• _TASK DIRECTIONS_:
The "The score varies" line through the end of the listing below is what to set down, word for word, and nothing else.

• _DATA UNDER STUDY_:
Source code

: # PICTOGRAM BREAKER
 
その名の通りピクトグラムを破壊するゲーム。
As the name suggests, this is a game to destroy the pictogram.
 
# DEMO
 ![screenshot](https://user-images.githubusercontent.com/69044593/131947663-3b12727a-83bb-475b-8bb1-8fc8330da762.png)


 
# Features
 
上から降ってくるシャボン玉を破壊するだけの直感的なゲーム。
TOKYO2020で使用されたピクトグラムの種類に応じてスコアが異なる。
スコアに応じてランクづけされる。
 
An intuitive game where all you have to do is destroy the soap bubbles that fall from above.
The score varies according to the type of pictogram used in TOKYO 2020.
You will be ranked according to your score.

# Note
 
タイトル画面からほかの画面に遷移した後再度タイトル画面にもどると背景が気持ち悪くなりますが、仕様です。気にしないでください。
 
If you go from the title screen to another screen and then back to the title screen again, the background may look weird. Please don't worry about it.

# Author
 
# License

• _SOLUTION_:
The score varies according to the type of pictogram used in TOKYO 2020.
You will be ranked according to your score.

# Note
 
タイトル画面からほかの画面に遷移した後再度タイトル画面にもどると背景が気持ち悪くなりますが、仕様です。気にしないでください。
 
If you go from the title screen to another screen and then back to the title screen again, the background may look weird. Please don't worry about it.

# Author
 
# License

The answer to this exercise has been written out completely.